Danger Signal is a 1945 film noir starring Fay Emerson, Zachary Scott, Bruce Bennett and Mona Freeman in the lead cast. Adapted from the 1939 novel of the same name by British novelist Phyllis Bottome. Film was directed by Robert Florey and produced by William Jacobs.
Ronnie Marsh (portrayed by Zachary Scott) is on the run from law and lands as a tenant in the Fenchurch's house where three women live - mother Mrs. Fenchurch, older daughter Hilda Fenchurch and younger daughter Anne Fenchurch. Ronnie first sets his sights on Hilda, then changes it to Anne when he learns Anne would inherit money. What follows is a story of jealousy, love, protection, murder and finally realization.
Screenplay for the film was written by C. Graham Baker and Adele Comandini. It sets a tone of certain chillness to the plot sticking to the film noir concepts, giving the darker and depraved shades of human minds. The writers certainly evoked shivers with this psychological thriller specific to male psychopathy.
Zachary Scott's Ronnie Marsh is a very romantic murderer giving off the feel of watching an aristocratic bastard from the Roman or Greek era. He is charming, suave and cunning. Scott performed as Marsh so well that he ended up being type casted in similar handsome, cruel and sleazy cad for the rest of his career.
Fay Emerson's Hilda Fenchurch, appears a very good jilted lover, but fails to be the femme fatale when needed. I suppose that was how the writers pictured her. The screenplay changed the ending from what the book had. Faye Emerson was engaged to the then President Franklin D. Roosevelt's son, Colonel Elliot Roosevelt. To protect her reputation and not to harm the political life in any way, the writers changed the ending. I think that is where the film paled.
In contrast to her, Mona Freeman's Anne Fenchurch came across as one filled with jealousy and constant whining with no brain to listen to anyone, and blinded by stupidity. She irritated the heck out of me and I felt like smacking her head and shaking her to reality.

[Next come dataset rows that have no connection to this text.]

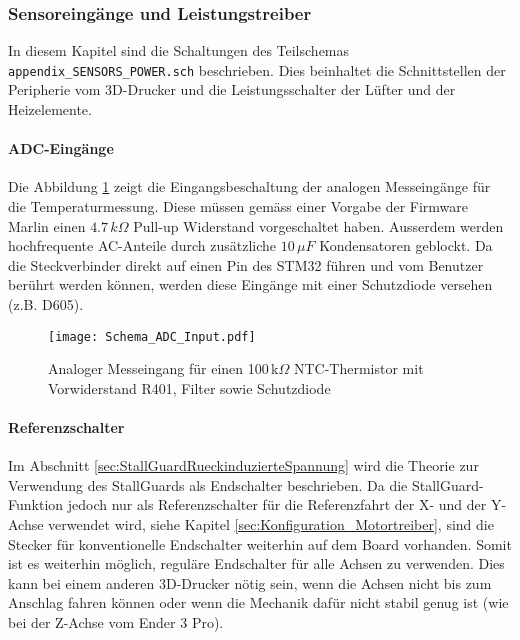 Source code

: \subsubsection{Sensoreingänge und Leistungstreiber}
\label{sec:SensoreingaengUndLeistungstreiber}

In diesem Kapitel sind die Schaltungen des Teilschemas \texttt{appendix\_SENSORS\_POWER.sch} beschrieben.
Dies beinhaltet die Schnittstellen der Peripherie vom 3D-Drucker und die Leistungsschalter der Lüfter und der Heizelemente.\\

\paragraph{ADC-Eingänge}
Die Abbildung \ref{pic:Schema_ADCin} zeigt die Eingangsbeschaltung der analogen Messeingänge für die Temperaturmessung. Diese müssen gemäss einer Vorgabe der Firmware Marlin einen $4.7\,\si{k\Omega}$ Pull-up Widerstand vorgeschaltet haben. Ausserdem werden hochfrequente AC-Anteile durch  zusätzliche $10\,\si{\mu F}$ Kondensatoren geblockt.
Da die Steckverbinder direkt auf einen Pin des STM32 führen und vom Benutzer berührt werden können, werden diese Eingänge mit einer Schutzdiode versehen (z.B. D605).

\begin{figure}[H]
	\centering
	\texttt{[image: Schema\_ADC\_Input.pdf]}
	\caption{Analoger Messeingang für einen 100\,k$\Omega$ NTC-Thermistor mit Vorwiderstand R401, Filter sowie Schutzdiode}
	\label{pic:Schema_ADCin}
\end{figure}

\paragraph{Referenzschalter}
Im Abschnitt \ref{sec:StallGuardRueckinduzierteSpannung} wird die Theorie zur Verwendung des StallGuards als Endschalter beschrieben. Da die StallGuard-Funktion jedoch nur als Referenzschalter für die Referenzfahrt der X- und der Y-Achse verwendet wird, siehe Kapitel \ref{sec:Konfiguration_Motortreiber}, sind die Stecker für konventionelle Endschalter weiterhin auf dem Board vorhanden.
Somit ist es weiterhin möglich, reguläre Endschalter für alle Achsen zu verwenden. Dies kann bei einem anderen 3D-Drucker nötig sein, wenn die Achsen nicht bis zum Anschlag fahren können oder wenn die Mechanik dafür nicht stabil genug ist (wie bei der Z-Achse vom Ender 3 Pro).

Bruce Bennett as the absent-minded scientist Dr. Andrew Lang and Rosemary DeCamp as Dr. Jane Silla were the saving grace if I may say so. And the brief car chase sequence towards the end involving both of them, actually sadly became the most thrilling point. Rosemary DeCamp's character Dr. Jane Silla was based on the writer Phyllis Bottome herself.

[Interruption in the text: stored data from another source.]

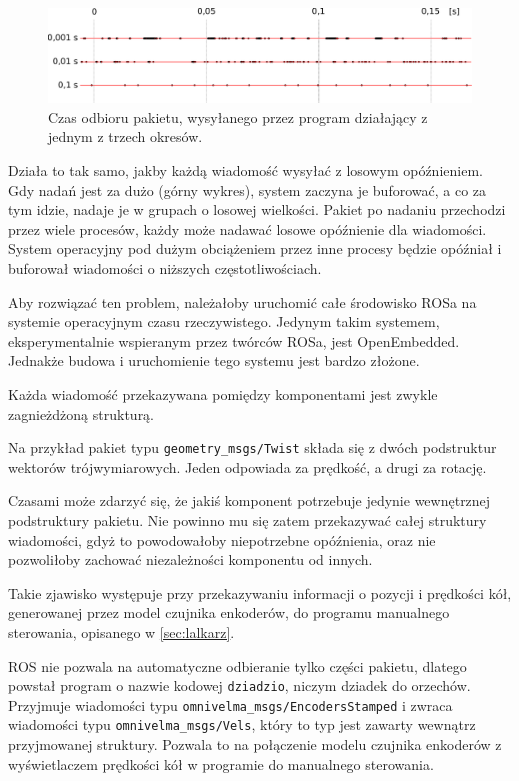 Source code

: 	\begin{figure}[H]
	\centering
	\includegraphics[width=\textwidth]{graphics/gramofon.pdf}
	\caption{Czas odbioru pakietu, wysyłanego przez program działający z jednym z trzech okresów.}
	\end{figure}
	
	Działa to tak samo, jakby każdą wiadomość wysyłać z losowym opóźnieniem.
	Gdy nadań jest za dużo (górny wykres), system zaczyna je buforować, a co za tym idzie, nadaje je w grupach o losowej wielkości.
	Pakiet po nadaniu przechodzi przez wiele procesów, każdy może nadawać losowe opóźnienie dla wiadomości.
	System operacyjny pod dużym obciążeniem przez inne procesy będzie opóźniał i buforował wiadomości o niższych częstotliwościach.
	
	Aby rozwiązać ten problem, należałoby uruchomić całe środowisko ROSa na systemie operacyjnym czasu rzeczywistego.
	Jedynym takim systemem, eksperymentalnie wspieranym przez twórców ROSa, jest OpenEmbedded.
	Jednakże budowa i uruchomienie tego systemu jest bardzo złożone.
	
	Każda wiadomość przekazywana pomiędzy komponentami jest zwykle zagnieżdżoną strukturą.
	
	
	Na przykład pakiet typu \texttt{geometry\_msgs/Twist} składa się z dwóch podstruktur wektorów trójwymiarowych.
	Jeden odpowiada za prędkość, a drugi za rotację.
	
	Czasami może zdarzyć się, że jakiś komponent potrzebuje jedynie wewnętrznej podstruktury pakietu.
	Nie powinno mu się zatem przekazywać całej struktury wiadomości, gdyż to powodowałoby niepotrzebne opóźnienia, oraz nie pozwoliłoby zachować niezależności 
	komponentu od innych.
	
	Takie zjawisko występuje przy przekazywaniu informacji o pozycji i prędkości kół, generowanej przez model czujnika enkoderów, do programu
	manualnego sterowania, opisanego w \ref{sec:lalkarz}.
	
	ROS nie pozwala na automatyczne odbieranie tylko części pakietu, dlatego powstał program o nazwie kodowej \texttt{dziadzio}, niczym dziadek do orzechów.
	Przyjmuje wiadomości typu \texttt{omnivelma\_msgs/EncodersStamped} i zwraca wiadomości typu \texttt{omnivelma\_msgs/Vels}, który to typ 
	jest zawarty wewnątrz przyjmowanej struktury. Pozwala to na połączenie modelu czujnika enkoderów z wyświetlaczem prędkości kół w programie do manualnego sterowania.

It was thrilling, nerve-wrecking, and suspense-filled until we reach the last 10 minutes of the movie. That is when the most unexpected happens and makes you wonder, "That's it! That's the climax?". You are left scratching your head and thinking why such a pale ending for a movie that was running on a high-note.
The film's concept of male psychopathy has several similarities in Scott's earlier films - 1944 The Mask of Dimitrios and 1945 film noir Mildred Pierce. These roles left him to be forever casted as a handsome but sleazy cad all through his career.Fay Emerson and Zachary Scott also star in The Mask of Dimitrios, and they go on to do two more movies after Danger Single - 1946 Her Kind of Man and 1950 Guilty Bystander - both being film noir again. The chemistry between Fay and Zachary's characters is well shown, but failed as a powerful finale.

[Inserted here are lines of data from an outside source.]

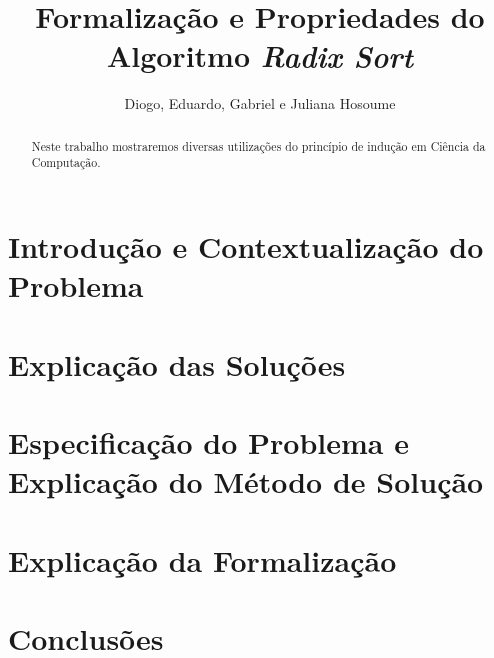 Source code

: \documentclass[a5paper, 10pt]{article}
\title{\LARGE \bf
Formalização e Propriedades do Algoritmo \textit{Radix Sort}
}
\author{Diogo, Eduardo, Gabriel e Juliana Hosoume}
\begin{document}
\maketitle

\begin{abstract}

Neste trabalho mostraremos diversas utilizações do princípio de indução em Ciência da Computação.

\end{abstract}

\section{Introdução e Contextualização do Problema}

\section{Explicação das Soluções}

\section{Especificação do Problema e Explicação do Método de Solução}

\section{Explicação da Formalização}

\section{Conclusões}
\end{document}
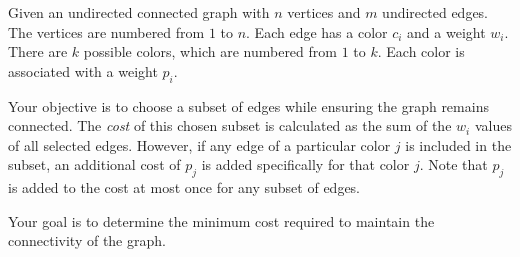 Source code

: Given an undirected connected graph with $n$ vertices and $m$ undirected edges.
The vertices are numbered from $1$ to $n$. 
Each edge has a color $c_i$ and a weight $w_i$.
There are $k$ possible colors, which are numbered from $1$ to $k$.
Each color is associated with a weight $p_i$.

Your objective is to choose a subset of edges while ensuring the graph remains connected.
The \textit{cost} of this chosen subset is calculated as the sum of the $w_i$ values of all selected edges.
However, if any edge of a particular color $j$ is included in the subset, 
an additional cost of $p_j$ is added specifically for that color $j$.
Note that $p_j$ is added to the cost at most once for any subset of edges.

Your goal is to determine the minimum cost required to maintain the connectivity of the graph.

If you ignore the ending, this is a splendid B-film noir with all elements of a murder mystery; gives us chills and thrills; and some good acting by the actors by themselves, even if some irritated the viewers. If only the ending had been a much better one. Can they redo or rewrite it? Hmm…
1) Movie Trivia:
a. Zachary Scott and Bruce Bennett also acted in the 1945 Mildred Price, released a few months before this film, portraying similar types of roles.
b. Other films resembling this plot are 1943 Shadow of a Doubt by Alfred Hitchcock;
c. In 1950 Bogart played the part of Dixon Steele in the film version of the 1947 novel In a Lonely Place. That film also has similarities regarding a psychological thriller with male psychopathy. Although Phyllis Bottome wrote about a similar concept at least 10 years prior to In a Lonely Place by Dorothy B. Hughes.
d. Fay Emerson sings a small snippet of the song It Had to Be You written by Isham Jones and Gus Khan, first published in 1924. I had heard it in the Season 9 Episode 4 of Columbo movies, "Rest in Peace, Mrs. Columbo" as a background song listened to by the antagonist. I had searched for that song a while ago and finally today found about it after seeing this movie.
2) Grammatical / Historical / Location / Character Errors:
a. In the beginning of the film, Ronnie has a limp that he says he got it during World War II. However as the film progresses, his limp disappears. How is that possible?